By Lama Abi Ammar | Staff Writer

Lebanese parties always have the same ending. Picture this: you are at an underground party in Beirut. You do not usually come to this part of town, but the music is so loud, the “jaw” (ambience) so radiant that you feel right at home. All your friends are so in it. This isn’t an unusual feeling for you. It’s Beirut. The night is passing so fast; it’s already 4 AM. Suddenly the techno beats, the electronic music, the weird DJ mixes, all turn to a techno version of Fairuz. Eventually, the DJ starts playing “Libnan Rah Yerjaa” (Lebanon Will Come Back), “Rajee Yetaamar Lebnan” (Lebanon Will Be Rebuilt), “Li Beirut” (To Beirut) … and the whole crowd is entrenched in a patriotic moment. In the crowd, people mean different things when they say Lebanon – but this time, they say it together.

Beirut. Beirut. Beirut. Narrow streets. Underground. Nightlife. People. Music.

Beirut. Beirut. Beirut. Narrow streets. Gunshots. War. Kidnapping. Music.

These two Beiruts seem like they can never intertwine, but they do – in the controversial B018 nightclub, located in the bloodstained Karantina, designed by Bernand Khoury. A nightclub on a site of massacre – only that this is not the whole story.

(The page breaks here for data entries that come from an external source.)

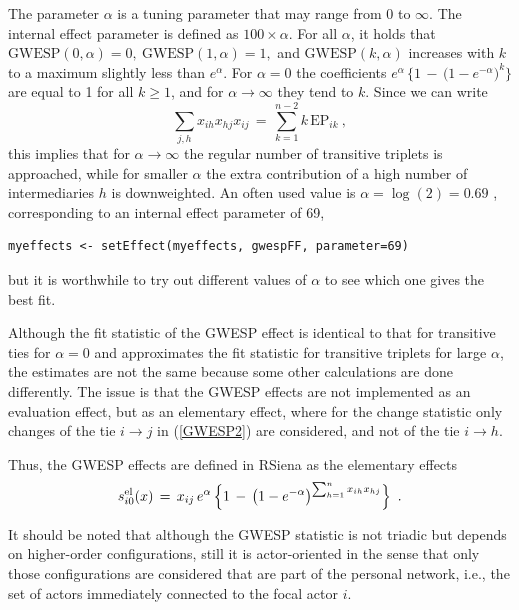 \documentclass[a4paper,fleqn,11pt]{article}
\newcommand{\+}{\, + \,}
\newcommand{\RS}{{\sf RSiena }}
\newcommand{\vit}{\theenumi}
\begin{document}
\begin{enumerate}
The parameter $\alpha$ is a tuning parameter that may range from 0 to $\infty$.
The internal effect parameter is defined as $100 \times \alpha$.
For all $\alpha$, it holds that
$ \text{GWESP}(0, \alpha) = 0,\  \text{GWESP}(1, \alpha) = 1,$
and $\text{GWESP}(k, \alpha) $ increases with $k$ to a maximum
slightly less than $e^\alpha$.
For $\alpha = 0$ the coefficients
$e^{\alpha} \,\big\{1 \,-\, \big(1 - e^{-\alpha}\big)^k\big\} $
are equal to 1 for all $k \geq 1$,
and for $\alpha \rightarrow \infty$ they tend to $k$.
Since we can write
\[
  \sum_{j,h} x_{ih}x_{hj}x_{ij} \,=\, \sum_{k=1}^{n-2} k\, \text{EP}_{ik}   \ ,
\]
this implies that for $\alpha \rightarrow \infty$  the regular number
of transitive triplets is approached, while for smaller $\alpha$
the extra contribution of a high number of intermediaries $h$
is downweighted.
An often used value is $\alpha = \log(2) = 0.69$ \citep{SPRH06},
corresponding to an internal effect parameter of 69,
\begin{verbatim}
myeffects <- setEffect(myeffects, gwespFF, parameter=69)
\end{verbatim}
but it is worthwhile to try out different values of $\alpha$
to see which one gives the best fit.

Although the fit statistic of the GWESP effect is identical to that
for transitive ties for $\alpha=0$ and approximates the fit
statistic for transitive triplets
for large $\alpha$, the estimates are not the same because some other
calculations are done differently. The issue is that the GWESP effects are
not implemented as an evaluation effect, but as an elementary effect,
where for the change statistic only changes of the tie $i \rightarrow j$ in
(\ref{GWESP2}) are considered, and not of the tie $i \rightarrow h$.

Thus, the GWESP effects are defined in \RS as the elementary effects
\begin{equation}
 s^{\rm el}_{i\vit}(x) \,=\,
       x_{ij} \,
                        e^{\alpha} \,\Big\{1 \,-\, \big(1 -
                        e^{-\alpha}\big)^{\sum_{h=1}^n x_{ih}x_{hj} }  \Big\}
      \,   \ .
         \label{GWESP3}
\end{equation}

It should be noted that although the GWESP statistic is not triadic but
depends on higher-order configurations, still it is actor-oriented
in the sense that only those configurations are considered that are part of the
personal network, i.e., the set of actors immediately connected
to the focal actor $i$.


\end{enumerate}
\end{document}
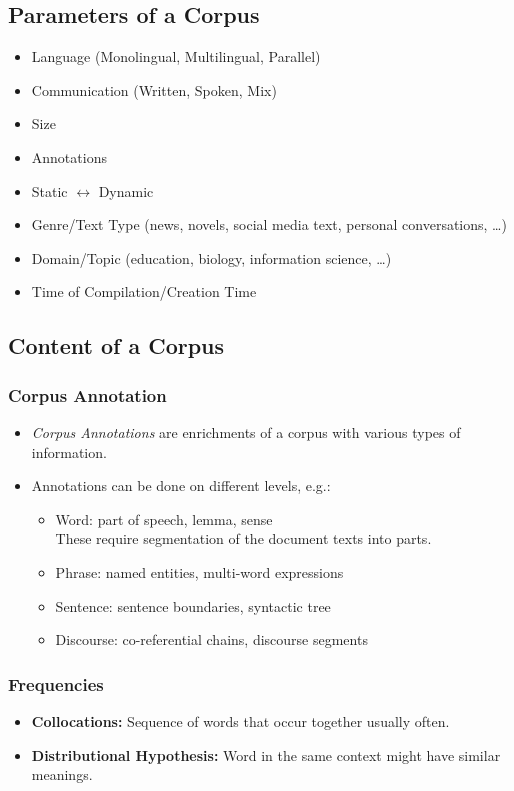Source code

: 		\subsection{Parameters of a Corpus} %
			\begin{itemize}
				\item Language (Monolingual, Multilingual, Parallel)
				\item Communication (Written, Spoken, Mix)
				\item Size
				\item Annotations
				\item Static \(\leftrightarrow\) Dynamic
				\item Genre/Text Type (news, novels, social media text, personal conversations, \dots)
				\item Domain/Topic (education, biology, information science, \dots)
				\item Time of Compilation/Creation Time
			\end{itemize}

		\subsection{Content of a Corpus} %
			\subsubsection{Corpus Annotation} %
				\begin{itemize}
					\item \textit{Corpus Annotations} are enrichments of a corpus with various types of information.
					\item Annotations can be done on different levels, e.g.:
						\begin{itemize}
							\item Word: part of speech, lemma, sense \\ These require segmentation of the document texts into parts.
							\item Phrase: named entities, multi-word expressions
							\item Sentence: sentence boundaries, syntactic tree
							\item Discourse: co-referential chains, discourse segments
						\end{itemize}
				\end{itemize}

			\subsubsection{Frequencies} %
				\begin{itemize}
					\item \textbf{Collocations:} Sequence of words that occur together usually often.
					\item \textbf{Distributional Hypothesis:} Word in the same context might have similar meanings.
				\end{itemize}

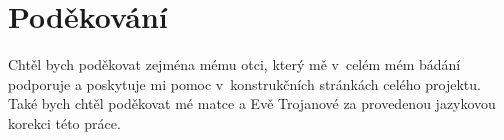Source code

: \vfill

\vglue 14cm

\section*{Poděkování}

\begin{spacing}{1.3}
Chtěl bych poděkovat zejména mému otci, který mě v~celém mém bádání podporuje a poskytuje mi pomoc v~konstrukčních stránkách celého projektu. Také bych chtěl poděkovat mé matce a Evě Trojanové za provedenou jazykovou korekci této práce.
\end{spacing}
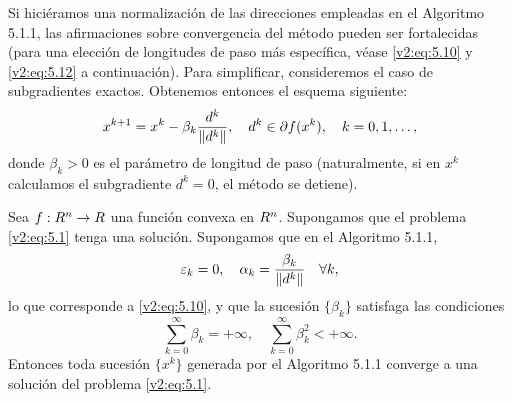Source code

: Si hiciéramos una normalización de las direcciones empleadas en el Algoritmo 5.1.1, las afirmaciones sobre convergencia del método pueden ser fortalecidas (para una elección de longitudes de paso más específica, véase \eqref{v2:eq:5.10} y \eqref{v2:eq:5.12} a continuación). Para simplificar, consideremos el caso de subgradientes exactos. Obtenemos entonces el esquema siguiente:
\begin{equation}
    x^{k+1} = x^k - \beta_k \frac{d^k}{\norm{d^k}}, \quad d^k \in \partial f(x^k), \quad k = 0, 1, \dots,
    \label{v2:eq:5.10}
\end{equation}
donde $\beta_k > 0$ es el parámetro de longitud de paso (naturalmente, si en $x^k$ calculamos el subgradiente $d^k = 0$, el método se detiene).

\begin{theorem}\label{v2:thm:5.1.2}
    Sea $f : \Rn \to \R$ una función convexa en $\Rn$. Supongamos que el problema \eqref{v2:eq:5.1} tenga una solución. Supongamos que en el Algoritmo 5.1.1,
    \begin{equation}
        \varepsilon_k = 0, \quad \alpha_k = \frac{\beta_k}{\norm{d^k}} \quad \forall k,
        \label{v2:eq:5.11}
    \end{equation}
    lo que corresponde a \eqref{v2:eq:5.10}, y que la sucesión $\{\beta_k\}$ satisfaga las condiciones
    \begin{equation}
        \sum_{k=0}^\infty \beta_k = +\infty, \quad \sum_{k=0}^\infty \beta_k^2 < +\infty.
        \label{v2:eq:5.12}
    \end{equation}
    Entonces toda sucesión $\{x^k\}$ generada por el Algoritmo 5.1.1 converge a una solución del problema \eqref{v2:eq:5.1}.
\end{theorem}

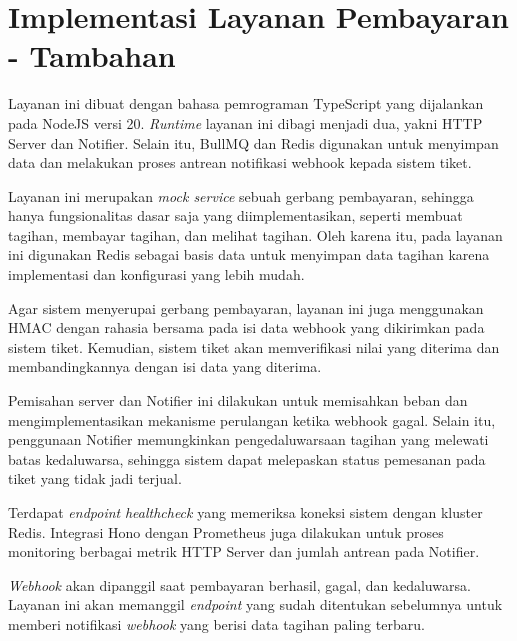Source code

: \chapter{Implementasi Layanan Pembayaran - Tambahan}
\label{apx:payment-implementation}

Layanan ini dibuat dengan bahasa pemrograman TypeScript yang dijalankan pada NodeJS versi 20. \textit{Runtime} layanan ini dibagi menjadi dua, yakni HTTP Server dan Notifier. Selain itu, BullMQ dan Redis digunakan untuk menyimpan data dan melakukan proses antrean notifikasi webhook kepada sistem tiket.

Layanan ini merupakan \textit{mock service} sebuah gerbang pembayaran, sehingga hanya fungsionalitas dasar saja yang diimplementasikan, seperti membuat tagihan, membayar tagihan, dan melihat tagihan. Oleh karena itu, pada layanan ini digunakan Redis sebagai basis data untuk menyimpan data tagihan karena implementasi dan konfigurasi yang lebih mudah.

Agar sistem menyerupai gerbang pembayaran, layanan ini juga menggunakan HMAC dengan rahasia bersama pada isi data webhook yang dikirimkan pada sistem tiket. Kemudian, sistem tiket akan memverifikasi nilai yang diterima dan membandingkannya dengan isi data yang diterima.

Pemisahan server dan Notifier ini dilakukan untuk memisahkan beban dan mengimplementasikan mekanisme perulangan ketika webhook gagal. Selain itu, penggunaan Notifier memungkinkan pengedaluwarsaan tagihan yang melewati batas kedaluwarsa, sehingga sistem dapat melepaskan status pemesanan pada tiket yang tidak jadi terjual.

Terdapat \textit{endpoint} \textit{healthcheck} yang memeriksa koneksi sistem dengan kluster Redis. Integrasi Hono dengan Prometheus juga dilakukan untuk proses monitoring berbagai metrik HTTP Server dan jumlah antrean pada Notifier.

\textit{Webhook} akan dipanggil saat pembayaran berhasil, gagal, dan kedaluwarsa. Layanan ini akan memanggil \textit{endpoint} yang sudah ditentukan sebelumnya untuk memberi notifikasi \textit{webhook} yang berisi data tagihan paling terbaru.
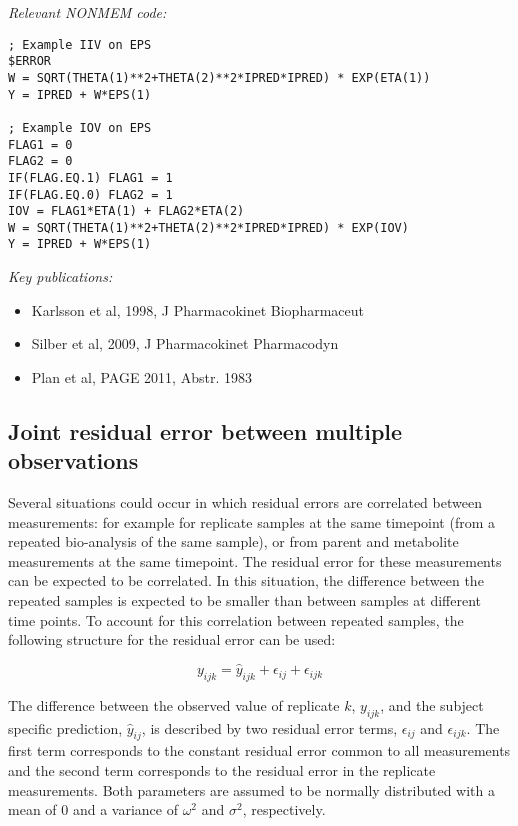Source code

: \documentclass[a4paper,11pt]{article}
\begin{document}
\vspace{10pt}

\noindent \emph{Relevant NONMEM code:}
\begin{lstlisting}
; Example IIV on EPS
$ERROR
W = SQRT(THETA(1)**2+THETA(2)**2*IPRED*IPRED) * EXP(ETA(1))
Y = IPRED + W*EPS(1)

; Example IOV on EPS
FLAG1 = 0
FLAG2 = 0
IF(FLAG.EQ.1) FLAG1 = 1
IF(FLAG.EQ.0) FLAG2 = 1
IOV = FLAG1*ETA(1) + FLAG2*ETA(2)
W = SQRT(THETA(1)**2+THETA(2)**2*IPRED*IPRED) * EXP(IOV)
Y = IPRED + W*EPS(1)
\end{lstlisting}

\noindent \emph{Key publications:} 
\begin{itemize}
\item Karlsson et al, 1998, J Pharmacokinet Biopharmaceut
\item Silber et al, 2009, J Pharmacokinet Pharmacodyn 
\item Plan et al, PAGE 2011, Abstr. 1983
\end{itemize}

\subsection{Joint residual error between multiple observations}
Several situations could occur in which residual errors are correlated between measurements: for example for replicate samples at the same timepoint (from a repeated bio-analysis of the same sample), or from parent and metabolite measurements at the same timepoint. The residual error for these measurements can be expected to be correlated. In this situation, the difference between the repeated samples is expected to be smaller than between samples at different time points. To account for this correlation between repeated samples, the following structure for the residual error can be used: 

\begin{equation}
y_{ijk} = \hat{y}_{ijk} + \epsilon_{ij} + \epsilon_{ijk}
\end{equation}

The difference between the observed value of replicate $k$, $y_{ijk}$,
and the subject specific prediction, $\hat{y}_{ij}$, is described by
two residual error terms, $\epsilon_{ij}$ and $\epsilon_{ijk}$. The
first term corresponds to the constant residual error common to all
measurements and the second term corresponds to the residual error in
the replicate measurements. Both parameters are assumed to be normally
distributed with a mean of 0 and a variance of $\omega^2$ and $\sigma^2$,
respectively.
\end{document}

Today, we young adults in Beirut do not associate war with the streets of our city. The war-beaten, bullet riddled buildings of Beirut have become a backdrop to the city’s landscape that we do not notice. We think that history is far away from us only because we never learn about it; but when we look for it, it’s there in the graffiti, comics, art, film, music… it’s almost unreal.

For people living in Beirut during the Lebanese Civil War (1975-1990) and having to navigate life with constant shifts between war and peace, the two Beiruts had to intertwine. The two Beiruts were one; life and death were one and that was the case for Naji Gebran.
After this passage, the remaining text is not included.